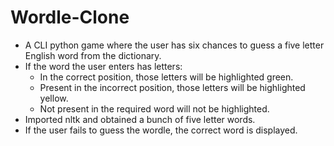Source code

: # Wordle-Clone
 * A CLI python game where the user has six chances to guess a five letter English word from the dictionary. 
 * If the word the user enters has letters:
    * In the correct position, those letters will be highlighted green.
    * Present in the incorrect position, those letters will be highlighted yellow.
    * Not present in the required word will not be highlighted.
 * Imported nltk and obtained a bunch of five letter words.
 * If the user fails to guess the wordle, the correct word is displayed.
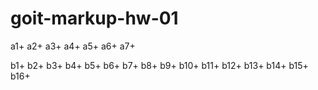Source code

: # goit-markup-hw-01

а1+
а2+
a3+
a4+
a5+
a6+
а7+

b1+
b2+
b3+
b4+
b5+
b6+
b7+
b8+
b9+
b10+
b11+
b12+
b13+
b14+
b15+
b16+
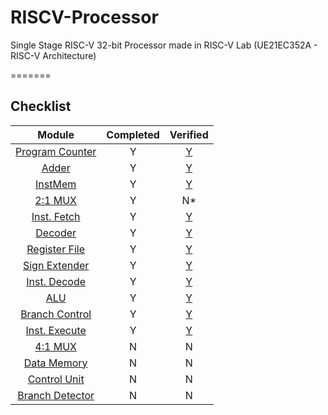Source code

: # RISCV-Processor
Single Stage RISC-V 32-bit Processor made in RISC-V Lab (UE21EC352A - RISC-V Architecture)

=======
## Checklist

| Module | Completed | Verified |
| :----: | :-: | :-: |
| [Program Counter](src/pc.sv) | Y | [Y](src/tb_pc.sv) |
| [Adder](src/adder.sv) | Y | [Y](src/tb_adder.sv) |
| [InstMem](src/InstMem.sv) | Y | [Y](src/tb_InstMem.sv)|
| [2:1 MUX](src/mux21.sv) | Y | N* |
| [Inst. Fetch](src/IF.sv) | Y | [Y](src/tb_IF.sv) |
| [Decoder](src/decoder.sv) | Y | [Y](src/tb_decoder.sv) | 
| [Register File](src/RegisterFile.sv) | Y | [Y](src/tb_RegisterFile.sv) |
| [Sign Extender](src/SignExtender.sv) | Y | [Y](src/tb_SignExtender.sv) |
| [Inst. Decode](src/ID.sv) | Y | [Y](src/tb_ID.sv) |
| [ALU](src/ALU.sv) | Y | [Y](src/tb_ALU.sv) |
| [Branch Control](src/branch_control.sv) | Y | [Y](src/tb_branch_control.sv) |
| [Inst. Execute](src/IE.sv) | Y | [Y](src/tb_IE.sv) |
| [4:1 MUX](src/mux41.sv) | N | N |
| [Data Memory](src/DataMem.sv) | N | N |
| [Control Unit](src/controller.sv) | N | N |
| [Branch Detector](src/branch.sv) | N | N |


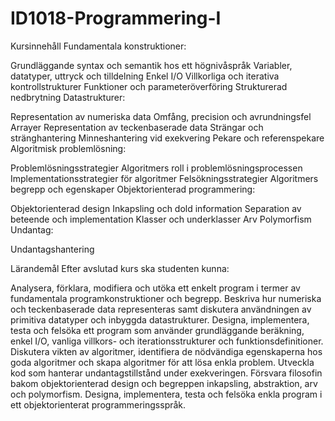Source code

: # ID1018-Programmering-I

Kursinnehåll
Fundamentala konstruktioner:

Grundläggande syntax och semantik hos ett högnivåspråk
Variabler, datatyper, uttryck och tilldelning
Enkel I/O
Villkorliga och iterativa kontrollstrukturer
Funktioner och parameteröverföring
Strukturerad nedbrytning
Datastrukturer:

Representation av numeriska data
Omfång, precision och avrundningsfel
Arrayer
Representation av teckenbaserade data
Strängar och stränghantering
Minneshantering vid exekvering
Pekare och referenspekare
Algoritmisk problemlösning:

Problemlösningsstrategier
Algoritmers roll i problemlösningsprocessen
Implementationsstrategier för algoritmer
Felsökningsstrategier
Algoritmers begrepp och egenskaper
Objektorienterad programmering:

Objektorienterad design
Inkapsling och dold information
Separation av beteende och implementation
Klasser och underklasser
Arv
Polymorfism
Undantag:

Undantagshantering

Lärandemål
Efter avslutad kurs ska studenten kunna:

Analysera, förklara, modifiera och utöka ett enkelt program i termer av fundamentala programkonstruktioner och begrepp.
Beskriva hur numeriska och teckenbaserade data representeras samt diskutera användningen av primitiva datatyper och inbyggda datastrukturer.
Designa, implementera, testa och felsöka ett program som använder grundläggande beräkning, enkel I/O, vanliga villkors- och iterationsstrukturer och funktionsdefinitioner.
Diskutera vikten av algoritmer, identifiera de nödvändiga egenskaperna hos goda algoritmer och skapa algoritmer för att lösa enkla problem.
Utveckla kod som hanterar undantagstillstånd under exekveringen.
Försvara filosofin bakom objektorienterad design och begreppen inkapsling, abstraktion, arv och polymorfism.
Designa, implementera, testa och felsöka enkla program i ett objektorienterat programmeringsspråk.
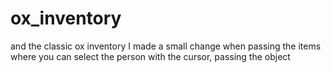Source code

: # ox_inventory
and the classic ox inventory I made a small change when passing the items where you can select the person with the cursor, passing the object
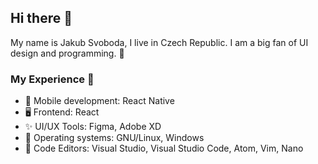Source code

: ## Hi there 👋
My name is Jakub Svoboda, I live in Czech Republic. I am a big fan of UI design and programming. 🚀

### My Experience 💪 
- 📱 Mobile development: React Native
- 🖥️ Frontend: React
- ✨ UI/UX Tools: Figma, Adobe XD
- 💾 Operating systems: GNU/Linux, Windows
- 📜 Code Editors: Visual Studio, Visual Studio Code, Atom, Vim, Nano
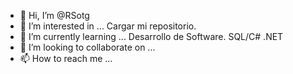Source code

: - 👋 Hi, I’m @RSotg
- 👀 I’m interested in ... Cargar mi repositorio.
- 🌱 I’m currently learning ... Desarrollo de Software. SQL/C# .NET
- 💞️ I’m looking to collaborate on ...
- 📫 How to reach me ...

<!---
RSotg/RSotg is a ✨ special ✨ repository because its `README.md` (this file) appears on your GitHub profile.
You can click the Preview link to take a look at your changes.
--->
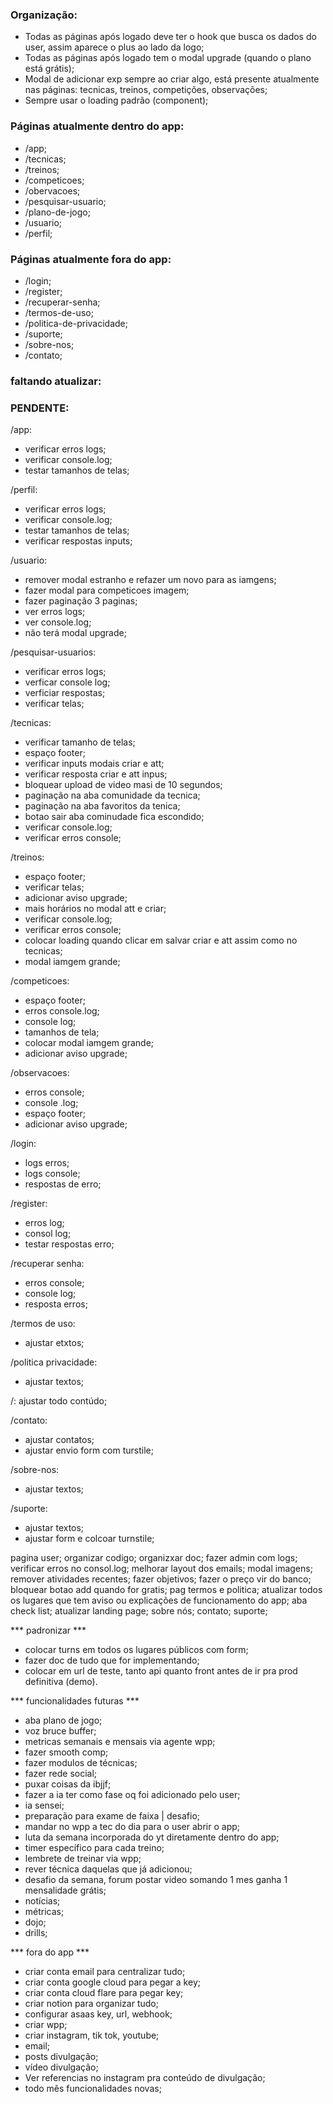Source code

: ### Organização:
- Todas as páginas após logado deve ter o hook que busca os dados do user, assim aparece o plus ao lado da logo;
- Todas as páginas após logado tem o modal upgrade (quando o plano está grátis);
- Modal de adicionar exp sempre ao criar algo, está presente atualmente nas páginas: tecnicas, treinos, competições, observações;
- Sempre usar o loading padrão (component);

### Páginas atualmente dentro do app:
- /app;
- /tecnicas;
- /treinos;
- /competicoes;
- /obervacoes;
- /pesquisar-usuario;
- /plano-de-jogo;
- /usuario;
- /perfil;

### Páginas atualmente fora do app:
- /login;
- /register;
- /recuperar-senha;
- /termos-de-uso;
- /politica-de-privacidade;
- /suporte;
- /sobre-nos;
- /contato;


### faltando atualizar:



















### PENDENTE:


/app:
- verificar erros logs;
- verificar console.log;
- testar tamanhos de telas;

/perfil:
- verificar erros logs;
- verificar console.log;
- testar tamanhos de telas;
- verificar respostas inputs;

/usuario:
- remover modal estranho e refazer um novo para as iamgens;
- fazer modal para competicoes imagem;
- fazer paginação 3 paginas;
- ver erros logs;
- ver console.log;
- não terá modal upgrade;

/pesquisar-usuarios:
- verificar erros logs;
- verficar console log;
- verficiar respostas;
- verificar telas;

/tecnicas:
- verificar tamanho de telas;
- espaço footer;
- verificar inputs modais criar e att;
- verificar resposta criar e att inpus;
- bloquear upload de video masi de 10 segundos;
- paginação na aba comunidade da tecnica;
- paginação na aba favoritos da tenica;
- botao sair aba cominudade fica escondido;
- verificar console.log;
- verificar erros console;

/treinos:
- espaço footer;
- verificar telas;
- adicionar aviso upgrade;
- mais horários no modal att e criar;
- verificar console.log;
- verificar erros console;
- colocar loading quando clicar em salvar criar e att assim como no tecnicas;
- modal iamgem grande;

/competicoes:
- espaço footer;
- erros console.log;
- console log;
- tamanhos de tela;
- colocar modal iamgem grande;
- adicionar aviso upgrade;

/observacoes:
- erros console;
- console .log;
- espaço footer;
- adicionar aviso upgrade;

/login:
- logs erros;
- logs console;
- respostas de erro;

/register:
- erros log;
- consol log;
- testar respostas erro;

/recuperar senha:
- erros console;
- console log;
- resposta erros;

/termos de uso:
- ajustar etxtos;

/politica privacidade:
- ajustar textos;

/:
ajustar todo contúdo;

/contato:
- ajustar contatos;
- ajustar envio form com turstile;

/sobre-nos:
- ajustar textos;

/suporte:
- ajustar textos;
- ajustar form e colcoar turnstile;



















pagina user;
organizar codigo;
organizxar doc;
fazer admin com logs;
verificar erros no consol.log;
melhorar layout dos emails;
modal imagens;
remover atividades recentes;
fazer objetivos;
fazer o preço vir do banco;
bloquear botao add quando for gratis;
pag termos e politica;
atualizar todos os lugares que tem aviso ou explicações de funcionamento do app;
aba check list;
atualizar landing page;
sobre nós;
contato;
suporte;


*** padronizar ***
- colocar turns em todos os lugares públicos com form;
- fazer doc de tudo que for implementando;
- colocar em url de teste, tanto api quanto front antes de ir pra prod definitiva (demo).


*** funcionalidades futuras ***
- aba plano de jogo;
- voz bruce buffer;
- metricas semanais e mensais via agente wpp;
- fazer smooth comp;
- fazer modulos de técnicas;
- fazer rede social;
- puxar coisas da ibjjf;
- fazer a ia ter como fase oq foi adicionado pelo user;
- ia sensei;
- preparação para exame de faixa | desafio;
- mandar no wpp a tec do dia para o user abrir o app;
- luta da semana incorporada do yt diretamente dentro do app;
- timer específico para cada treino;
- lembrete de treinar via wpp;
- rever técnica daquelas que já adicionou;
- desafio da semana, forum postar video somando 1 mes ganha 1 mensalidade grátis;
- notícias;
- métricas;
- dojo;
- drills;


*** fora do app ***
- criar conta email para centralizar tudo;
- criar conta google cloud para pegar a key;
- criar conta cloud flare para pegar key;
- criar notion para organizar tudo;
- configurar asaas key, url, webhook;
- criar wpp;
- criar instagram, tik tok, youtube;
- email;
- posts divulgação;
- vídeo divulgação;
- Ver referencias no instagram pra conteúdo de divulgação;
- todo mês funcionalidades novas;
*****
-- Problem to work on --
Please copy exactly the lines from the one that contains "- criar conta google cloud para pegar a key;" up to and including the final line of the listing above.

-- Task output --
- criar conta google cloud para pegar a key;
- criar conta cloud flare para pegar key;
- criar notion para organizar tudo;
- configurar asaas key, url, webhook;
- criar wpp;
- criar instagram, tik tok, youtube;
- email;
- posts divulgação;
- vídeo divulgação;
- Ver referencias no instagram pra conteúdo de divulgação;
- todo mês funcionalidades novas;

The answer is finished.